Pleasanton is a city in Decatur County, Iowa, United States. The population was 32 at the time of the 2020 census.

==History==
Pleasanton was founded in 1854. It was originally called Pleasant Plain, but the name was changed to avoid confusion with another community of that same name in the state. The present name is commendatory.

==Geography==

According to the United States Census Bureau, the city has a total area of 0.35 sqmi, all land.

==Demographics==

===2020 census===
As of the census of 2020, there were 32 people, 18 households, and 13 families residing in the city. The population density was 91.2 inhabitants per square mile (35.2/km^{2}). There were 18 housing units at an average density of 51.3 per square mile (19.8/km^{2}). The racial makeup of the city was 100.0% White, 0.0% Black or African American, 0.0% Native American, 0.0% Asian, 0.0% Pacific Islander, 0.0% from other races and 0.0% from two or more races. Hispanic or Latino persons of any race comprised 0.0% of the population.

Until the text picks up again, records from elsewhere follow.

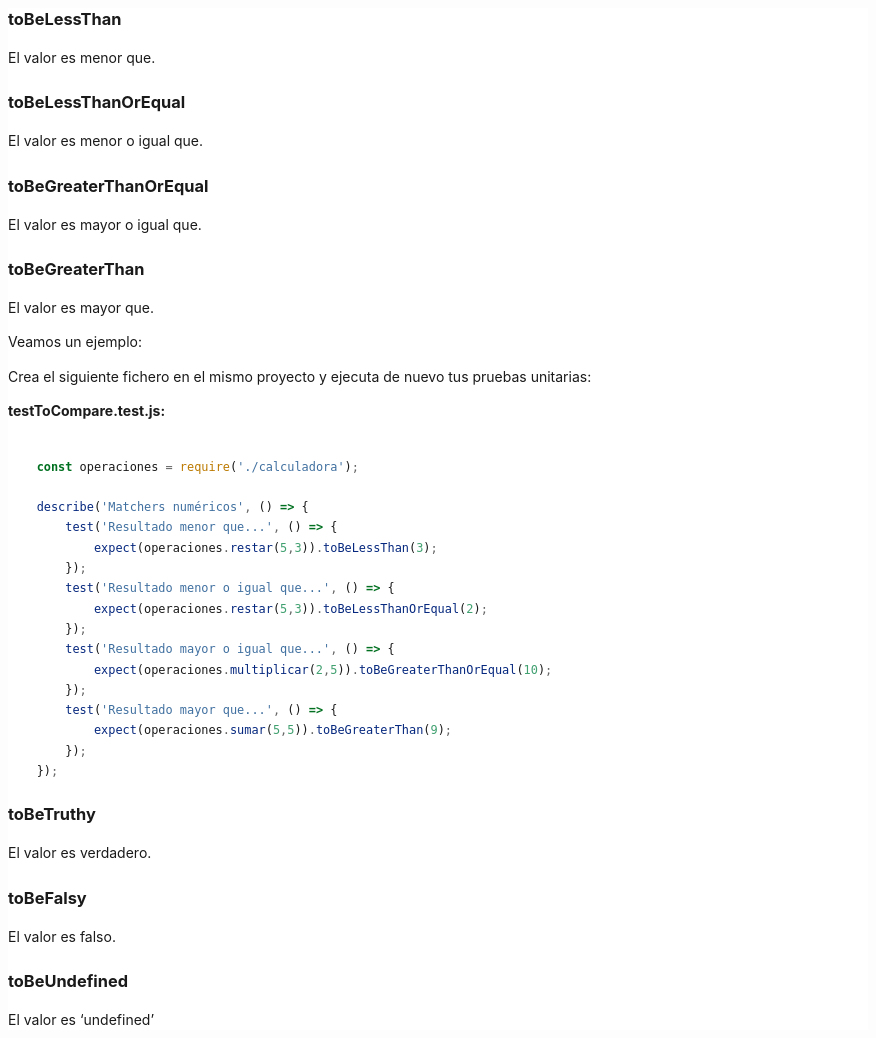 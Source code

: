 
### toBeLessThan 

El valor es menor que.

### toBeLessThanOrEqual
El valor es menor o igual que.

### toBeGreaterThanOrEqual
El valor es mayor o igual que.

### toBeGreaterThan
El valor es mayor que.

Veamos un ejemplo: 

Crea el siguiente fichero en el mismo proyecto y ejecuta de nuevo tus pruebas unitarias: 


**testToCompare.test.js:**

```javascript

    const operaciones = require('./calculadora');

    describe('Matchers numéricos', () => {
        test('Resultado menor que...', () => {
            expect(operaciones.restar(5,3)).toBeLessThan(3);
        });
        test('Resultado menor o igual que...', () => {
            expect(operaciones.restar(5,3)).toBeLessThanOrEqual(2);
        });
        test('Resultado mayor o igual que...', () => {
            expect(operaciones.multiplicar(2,5)).toBeGreaterThanOrEqual(10);
        });
        test('Resultado mayor que...', () => {
            expect(operaciones.sumar(5,5)).toBeGreaterThan(9);
        });
    });

```

### toBeTruthy

El valor es verdadero.

### toBeFalsy 

El valor es falso.

### toBeUndefined 

El valor es ‘undefined’
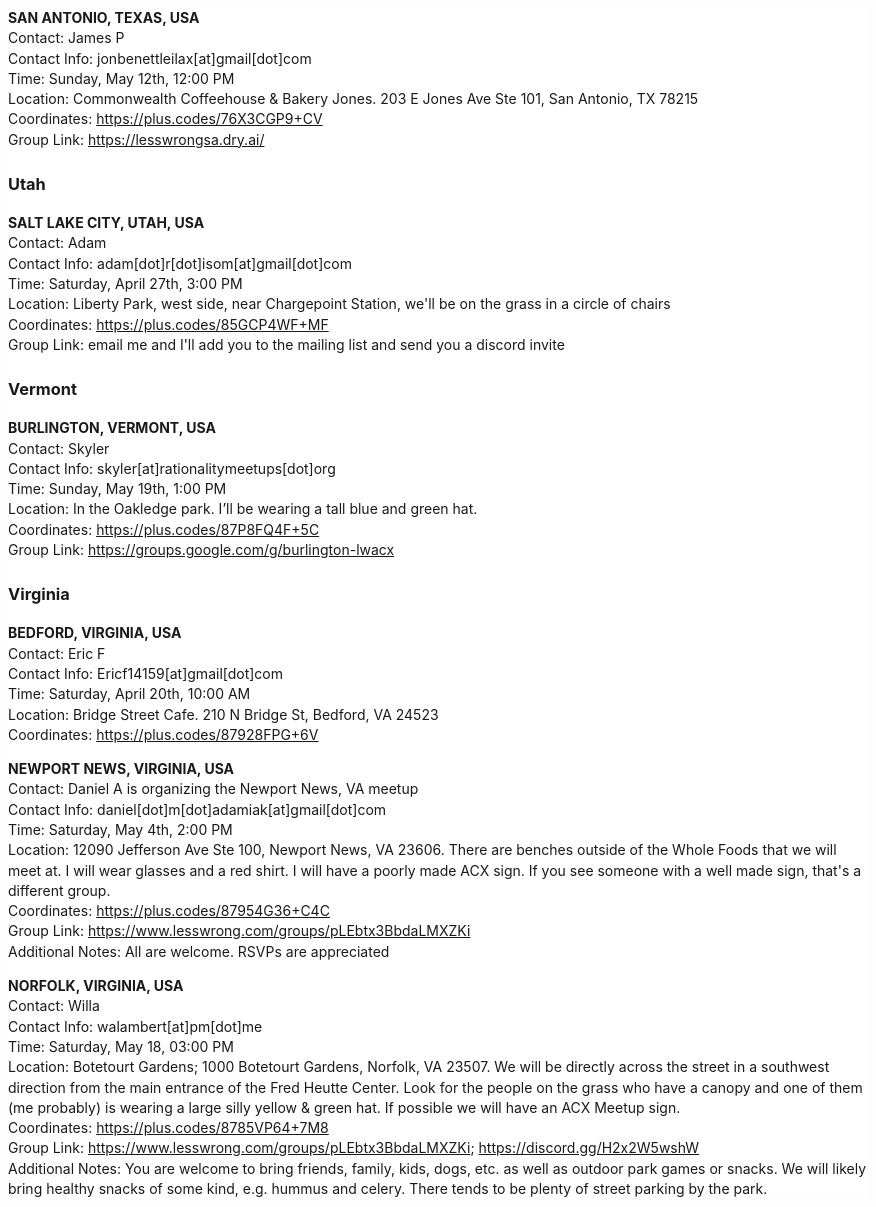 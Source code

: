 **SAN ANTONIO, TEXAS, USA**  
Contact: James P  
Contact Info: jonbenettleilax[at]gmail[dot]com  
Time: Sunday, May 12th, 12:00 PM  
Location: Commonwealth Coffeehouse & Bakery Jones. 203 E Jones Ave Ste 101, San Antonio, TX 78215  
Coordinates: <https://plus.codes/76X3CGP9+CV>  
Group Link: <https://lesswrongsa.dry.ai/>

### Utah

**SALT LAKE CITY, UTAH, USA**  
Contact: Adam  
Contact Info: adam[dot]r[dot]isom[at]gmail[dot]com  
Time: Saturday, April 27th, 3:00 PM  
Location: Liberty Park, west side, near Chargepoint Station, we'll be on the grass in a circle of chairs  
Coordinates: <https://plus.codes/85GCP4WF+MF>  
Group Link: email me and I'll add you to the mailing list and send you a discord invite

### Vermont

**BURLINGTON, VERMONT, USA**  
Contact: Skyler  
Contact Info: skyler[at]rationalitymeetups[dot]org  
Time: Sunday, May 19th, 1:00 PM  
Location: In the Oakledge park. I’ll be wearing a tall blue and green hat.  
Coordinates: <https://plus.codes/87P8FQ4F+5C>  
Group Link: <https://groups.google.com/g/burlington-lwacx>

### Virginia

**BEDFORD, VIRGINIA, USA**  
Contact: Eric F  
Contact Info: Ericf14159[at]gmail[dot]com  
Time: Saturday, April 20th, 10:00 AM  
Location: Bridge Street Cafe. 210 N Bridge St, Bedford, VA 24523  
Coordinates: <https://plus.codes/87928FPG+6V>

**NEWPORT NEWS, VIRGINIA, USA**  
Contact: Daniel A is organizing the Newport News, VA meetup  
Contact Info: daniel[dot]m[dot]adamiak[at]gmail[dot]com  
Time: Saturday, May 4th, 2:00 PM  
Location: 12090 Jefferson Ave Ste 100, Newport News, VA 23606. There are benches outside of the Whole Foods that we will meet at. I will wear glasses and a red shirt. I will have a poorly made ACX sign. If you see someone with a well made sign, that's a different group.  
Coordinates: <https://plus.codes/87954G36+C4C>  
Group Link: <https://www.lesswrong.com/groups/pLEbtx3BbdaLMXZKi>  
Additional Notes: All are welcome. RSVPs are appreciated

**NORFOLK, VIRGINIA, USA**  
Contact: Willa  
Contact Info: walambert[at]pm[dot]me  
Time: Saturday, May 18, 03:00 PM  
Location: Botetourt Gardens; 1000 Botetourt Gardens, Norfolk, VA 23507. We will be directly across the street in a southwest direction from the main entrance of the Fred Heutte Center. Look for the people on the grass who have a canopy and one of them (me probably) is wearing a large silly yellow & green hat. If possible we will have an ACX Meetup sign.  
Coordinates: <https://plus.codes/8785VP64+7M8>  
Group Link: <https://www.lesswrong.com/groups/pLEbtx3BbdaLMXZKi>; <https://discord.gg/H2x2W5wshW>   
Additional Notes: You are welcome to bring friends, family, kids, dogs, etc. as well as outdoor park games or snacks. We will likely bring healthy snacks of some kind, e.g. hummus and celery. There tends to be plenty of street parking by the park.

Of the 18 households, 44.4% of which had children under the age of 18 living with them, 61.1% were married couples living together, 5.6% were cohabitating couples, 11.1% had a female householder with no spouse or partner present and 22.2% had a male householder with no spouse or partner present. 27.8% of all households were non-families. 16.7% of all households were made up of individuals, 5.6% had someone living alone who was 65 years old or older.

The median age in the city was 55.0 years. 15.6% of the residents were under the age of 20; 6.2% were between the ages of 20 and 24; 21.9% were from 25 and 44; 34.4% were from 45 and 64; and 21.9% were 65 years of age or older. The gender makeup of the city was 50.0% male and 50.0% female.

===2010 census===
As of the census of 2010, there were 49 people, 18 households, and 14 families living in the city. The population density was 140.0 PD/sqmi. There were 26 housing units at an average density of 74.3 /sqmi. The racial makeup of the city was 100.0% White.

There were 18 households, of which 27.8% had children under the age of 18 living with them, 66.7% were married couples living together, 11.1% had a female householder with no husband present, and 22.2% were non-families. 22.2% of all households were made up of individuals. The average household size was 2.72 and the average family size was 3.07.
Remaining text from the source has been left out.